Collective traffic-like movement of ants on a trail: dynamical phases and phase transitions

TL;DR

This paper models ant trail traffic using a stochastic cellular automaton, revealing non-monotonic flow behavior and phase transitions, with insights gained through an analogy to the exactly solvable zero range process.

Contribution

It introduces an alternative analytical approach based on the zero range process to study ant traffic flow and phase transitions, extending previous mean field and simulation analyses.

Findings

Quantitative explanation of non-monotonic speed-density relation

Identification of a continuous phase transition at critical density

Phase diagram analysis under open boundary conditions

Abstract

The traffic-like collective movement of ants on a trail can be described by a stochastic cellular automaton model. We have earlier investigated its unusual flow-density relation by using various mean field approximations and computer simulations.

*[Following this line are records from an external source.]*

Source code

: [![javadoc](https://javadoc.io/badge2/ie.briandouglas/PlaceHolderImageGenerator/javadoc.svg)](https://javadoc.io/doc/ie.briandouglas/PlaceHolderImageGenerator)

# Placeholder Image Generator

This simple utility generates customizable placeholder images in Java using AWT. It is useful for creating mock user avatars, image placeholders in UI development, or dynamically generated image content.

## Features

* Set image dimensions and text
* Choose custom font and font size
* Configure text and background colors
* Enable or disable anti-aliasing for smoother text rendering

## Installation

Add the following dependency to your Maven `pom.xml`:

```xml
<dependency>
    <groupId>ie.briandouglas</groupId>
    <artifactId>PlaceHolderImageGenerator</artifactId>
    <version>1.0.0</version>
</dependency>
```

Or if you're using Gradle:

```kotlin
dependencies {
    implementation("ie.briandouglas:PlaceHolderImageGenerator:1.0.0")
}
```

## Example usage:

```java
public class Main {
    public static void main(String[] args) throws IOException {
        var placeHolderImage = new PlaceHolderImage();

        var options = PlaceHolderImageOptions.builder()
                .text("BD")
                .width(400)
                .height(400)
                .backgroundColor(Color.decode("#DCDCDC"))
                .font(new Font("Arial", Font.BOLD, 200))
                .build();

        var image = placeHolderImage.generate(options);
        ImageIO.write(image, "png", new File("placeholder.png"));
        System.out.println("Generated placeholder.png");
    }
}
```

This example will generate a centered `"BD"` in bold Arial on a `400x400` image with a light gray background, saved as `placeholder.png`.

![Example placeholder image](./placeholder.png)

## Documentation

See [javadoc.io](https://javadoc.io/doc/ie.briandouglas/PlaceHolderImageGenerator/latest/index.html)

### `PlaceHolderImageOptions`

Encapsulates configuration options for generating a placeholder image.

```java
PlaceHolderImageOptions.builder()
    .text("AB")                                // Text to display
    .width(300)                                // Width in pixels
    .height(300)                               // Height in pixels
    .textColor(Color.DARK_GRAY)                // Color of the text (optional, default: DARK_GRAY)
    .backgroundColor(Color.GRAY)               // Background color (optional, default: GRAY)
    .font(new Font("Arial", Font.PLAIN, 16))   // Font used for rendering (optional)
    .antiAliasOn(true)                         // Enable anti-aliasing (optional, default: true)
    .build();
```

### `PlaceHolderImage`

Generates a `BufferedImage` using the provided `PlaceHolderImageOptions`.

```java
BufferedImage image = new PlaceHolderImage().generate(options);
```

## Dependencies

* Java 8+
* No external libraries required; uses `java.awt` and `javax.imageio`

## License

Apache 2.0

In this paper, we study the model following an alternative approach based on the analogy with the zero range process, which is one of the few known exactly solvable stochastic dynamical models. We show that our theory can quantitatively account for the unusual non-monotonic dependence of the average speed of the ants on their density for finite lattices with periodic boundary conditions. Moreover, we argue that the model exhibits a continuous phase transition at the critial density only in a limiting case. Furthermore, we investigate the phase diagram of the model by replacing the periodic boundary conditions by open boundary conditions.